Have you heard of this ancient wheat variety called Einkorn? Yeah, I hadn’t either until a few months ago. Now, I cannot even remember where I read about it. It was certainly in the context of gluten intolerance which has been everywhere lately.
Einkorn was domesticated about 7500 BC. That’s 1500 years before pottery. The berries are tiny compared with today’s hybridized wheat. Einkorn has 14 chromosomes, modern wheat has 42, so that changes the gluten structure. It’s also higher in protein, essential fatty acids, phosphorous, potassium, pyridoxine, and beta-carotene. Some claim it’s much easier to digest and may be tolerated way better than modern wheat by gluten sensitive people.

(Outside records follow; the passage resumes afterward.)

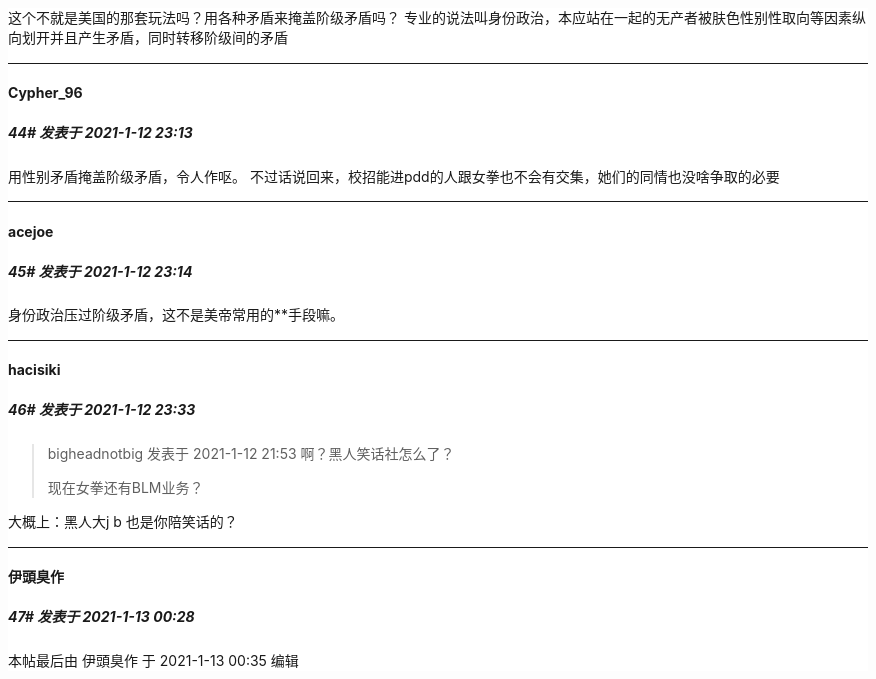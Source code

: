 这个不就是美国的那套玩法吗？用各种矛盾来掩盖阶级矛盾吗？</blockquote>
专业的说法叫身份政治，本应站在一起的无产者被肤色性别性取向等因素纵向划开并且产生矛盾，同时转移阶级间的矛盾







*****

####  Cypher_96  
##### 44#       发表于 2021-1-12 23:13




用性别矛盾掩盖阶级矛盾，令人作呕。
不过话说回来，校招能进pdd的人跟女拳也不会有交集，她们的同情也没啥争取的必要







*****

####  acejoe  
##### 45#       发表于 2021-1-12 23:14




身份政治压过阶级矛盾，这不是美帝常用的**手段嘛。







*****

####  hacisiki  
##### 46#       发表于 2021-1-12 23:33



<blockquote>bigheadnotbig 发表于 2021-1-12 21:53
啊？黑人笑话社怎么了？

现在女拳还有BLM业务？</blockquote>
大概上：黑人大j b 也是你陪笑话的？







*****

####  伊頭臭作  
##### 47#       发表于 2021-1-13 00:28



 本帖最后由 伊頭臭作 于 2021-1-13 00:35 编辑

At the Berkeley Bowl last week I saw this flour available in the Jovial brand and thought I’d give it a try. It’s quite expensive as flour goes, but well worth trying. I used the Il Fornaio Bread Cookbook’s Pagnotta recipe as a guide.
Having now made two loaves, it does make a nutty flavorful, yellowish loaf. It toasts up nice and crunchy. It also holds well without molding. I really like the bread it makes, but it’s not so far superior as to induce me to switch from the really wonderful Central Milling Organic Artisan Bakers Craft Flour I get at Costco. If you have a gluten sensitivity, give it a try.
I was not compensated for this post. It’s just my opinion.